Below, we have mentioned the steps you can follow to solve a sourcing/sequencing problem:
- Aim to solve the problem for the first month and use the same approach for the second and third months.
- Sourcing can be formulated as a scheduling problem. Basically, it can be said to be both a scheduling and a sequencing problem. You can solve it one by one – first look at the scheduling part and then the sequencing part.
- First a few thoughts on the scheduling (sourcing) problem:
- Scheduling can be a relatively easy exercise if we add aggregated product demand in rows and plant capacity in columns. By doing this, we get a 81 x 6 matrix for 81 SKUs and 6 production lines. It is quite easy to solve this as a product mix problem using Excel solver or some other linear programming solver (or any heuristics approach). Minimize for the production cost and add capacity constraints for each production line as approximate capacity at monthly level.
- Don’t worry if you can’t produce for full demand.

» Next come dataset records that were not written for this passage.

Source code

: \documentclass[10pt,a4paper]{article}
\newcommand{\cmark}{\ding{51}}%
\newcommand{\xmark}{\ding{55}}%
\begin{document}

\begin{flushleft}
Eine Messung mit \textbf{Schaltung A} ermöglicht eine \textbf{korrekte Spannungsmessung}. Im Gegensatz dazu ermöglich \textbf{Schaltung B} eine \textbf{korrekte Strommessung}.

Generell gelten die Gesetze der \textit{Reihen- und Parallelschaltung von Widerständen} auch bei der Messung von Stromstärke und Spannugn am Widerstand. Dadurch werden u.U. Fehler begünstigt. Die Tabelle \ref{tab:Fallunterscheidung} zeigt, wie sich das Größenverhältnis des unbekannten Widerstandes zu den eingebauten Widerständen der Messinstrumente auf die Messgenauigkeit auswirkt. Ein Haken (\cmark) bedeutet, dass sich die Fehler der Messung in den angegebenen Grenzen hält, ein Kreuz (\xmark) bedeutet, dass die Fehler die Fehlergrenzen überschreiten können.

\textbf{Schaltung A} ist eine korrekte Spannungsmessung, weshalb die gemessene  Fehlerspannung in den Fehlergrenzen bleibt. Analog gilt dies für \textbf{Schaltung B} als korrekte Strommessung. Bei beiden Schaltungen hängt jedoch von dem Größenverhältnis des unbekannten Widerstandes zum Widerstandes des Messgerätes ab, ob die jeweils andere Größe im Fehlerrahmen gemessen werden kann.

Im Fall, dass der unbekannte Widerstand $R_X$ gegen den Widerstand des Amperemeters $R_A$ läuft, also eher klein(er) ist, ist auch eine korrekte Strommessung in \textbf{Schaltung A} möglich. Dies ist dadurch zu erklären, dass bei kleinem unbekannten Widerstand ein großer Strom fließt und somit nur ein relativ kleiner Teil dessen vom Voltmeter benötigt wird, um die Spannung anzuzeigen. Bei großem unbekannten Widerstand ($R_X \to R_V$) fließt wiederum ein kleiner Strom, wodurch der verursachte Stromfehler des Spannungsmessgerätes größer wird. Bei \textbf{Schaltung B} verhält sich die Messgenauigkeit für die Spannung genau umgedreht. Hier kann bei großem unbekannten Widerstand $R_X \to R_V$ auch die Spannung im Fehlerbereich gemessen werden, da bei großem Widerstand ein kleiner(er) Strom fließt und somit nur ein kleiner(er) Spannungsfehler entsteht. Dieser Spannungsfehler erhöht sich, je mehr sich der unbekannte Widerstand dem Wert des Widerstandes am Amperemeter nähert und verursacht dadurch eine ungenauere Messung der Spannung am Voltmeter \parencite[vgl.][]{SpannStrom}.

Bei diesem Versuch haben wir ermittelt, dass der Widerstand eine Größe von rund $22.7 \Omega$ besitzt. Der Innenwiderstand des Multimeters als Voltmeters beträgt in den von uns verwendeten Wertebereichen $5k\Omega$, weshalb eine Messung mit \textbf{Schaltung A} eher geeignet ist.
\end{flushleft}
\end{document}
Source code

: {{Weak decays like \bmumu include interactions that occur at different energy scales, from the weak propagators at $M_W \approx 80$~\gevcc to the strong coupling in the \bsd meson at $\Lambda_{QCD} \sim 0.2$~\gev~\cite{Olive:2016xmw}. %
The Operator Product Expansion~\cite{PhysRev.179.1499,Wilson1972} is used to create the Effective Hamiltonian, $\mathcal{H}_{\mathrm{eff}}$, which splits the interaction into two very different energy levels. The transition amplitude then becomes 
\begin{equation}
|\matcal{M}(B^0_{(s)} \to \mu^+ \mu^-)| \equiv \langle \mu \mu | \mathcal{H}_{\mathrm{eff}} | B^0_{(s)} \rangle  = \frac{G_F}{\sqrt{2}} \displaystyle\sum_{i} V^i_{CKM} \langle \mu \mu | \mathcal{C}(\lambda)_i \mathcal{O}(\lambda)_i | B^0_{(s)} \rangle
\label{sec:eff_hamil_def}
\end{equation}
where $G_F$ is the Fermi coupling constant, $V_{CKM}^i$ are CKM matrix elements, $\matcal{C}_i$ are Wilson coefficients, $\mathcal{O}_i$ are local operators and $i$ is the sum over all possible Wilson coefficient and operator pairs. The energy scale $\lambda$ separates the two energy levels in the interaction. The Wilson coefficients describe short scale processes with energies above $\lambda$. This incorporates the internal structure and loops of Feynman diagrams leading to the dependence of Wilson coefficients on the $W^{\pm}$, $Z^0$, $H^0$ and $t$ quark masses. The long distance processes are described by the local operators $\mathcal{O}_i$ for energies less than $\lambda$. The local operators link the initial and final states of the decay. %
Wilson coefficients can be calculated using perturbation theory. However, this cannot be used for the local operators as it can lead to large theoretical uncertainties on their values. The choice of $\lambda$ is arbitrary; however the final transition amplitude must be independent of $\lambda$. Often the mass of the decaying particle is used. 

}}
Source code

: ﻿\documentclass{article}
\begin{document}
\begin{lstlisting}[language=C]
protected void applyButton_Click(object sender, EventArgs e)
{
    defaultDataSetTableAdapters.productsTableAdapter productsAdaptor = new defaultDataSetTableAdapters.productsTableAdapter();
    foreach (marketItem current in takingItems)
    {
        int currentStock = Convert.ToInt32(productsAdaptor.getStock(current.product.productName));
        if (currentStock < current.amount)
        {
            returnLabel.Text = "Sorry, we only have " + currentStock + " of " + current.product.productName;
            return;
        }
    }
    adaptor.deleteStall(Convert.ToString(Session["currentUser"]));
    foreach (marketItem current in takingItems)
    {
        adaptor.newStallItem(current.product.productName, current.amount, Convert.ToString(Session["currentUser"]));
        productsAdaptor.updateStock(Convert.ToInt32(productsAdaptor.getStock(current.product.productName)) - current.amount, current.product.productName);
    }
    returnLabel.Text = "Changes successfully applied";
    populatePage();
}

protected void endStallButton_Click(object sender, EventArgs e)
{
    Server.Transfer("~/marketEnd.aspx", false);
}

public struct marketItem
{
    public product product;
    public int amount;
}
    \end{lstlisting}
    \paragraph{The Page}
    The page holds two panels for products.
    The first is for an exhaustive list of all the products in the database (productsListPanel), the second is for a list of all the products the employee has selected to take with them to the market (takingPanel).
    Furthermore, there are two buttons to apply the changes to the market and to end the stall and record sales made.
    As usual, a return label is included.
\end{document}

The plant obviously doesn’t have the capacity to produce for the demand of all the SKUs. So start with only 30-40% of SKUs and then keep adding more as you go.
- Solve for items that have the lowest processing time so that you can aim to produce for maximum demand possible (or try out a few variations here).
- Once you have the schedule for one month, then you can try sequencing it on the production lines.
- Use variations of “greedy” algorithm (consider Local Search, Constraint programming or other heuristics technique). For example, you can sort the setup time matrix in ascending order (lowest setup time in the top-left corner and highest setup time in the bottom right corner). Also, look-out for patterns in changeover matrix.
- Then start sequencing products exactly as per this sorted setup time matrix.
- You can minimize setup time and maximize production time by this method or a similar greedy algorithm.
Once you have a solution that works for one month, you can then try to validate for constraints.
If required, some “hand adjustments” can also be made. We don’t necessarily need a fully automated process to make this work (at least not in the first attempt).
We can then move onto building a similar solution for the remaining two months.
Don’t lose hope, keep trying!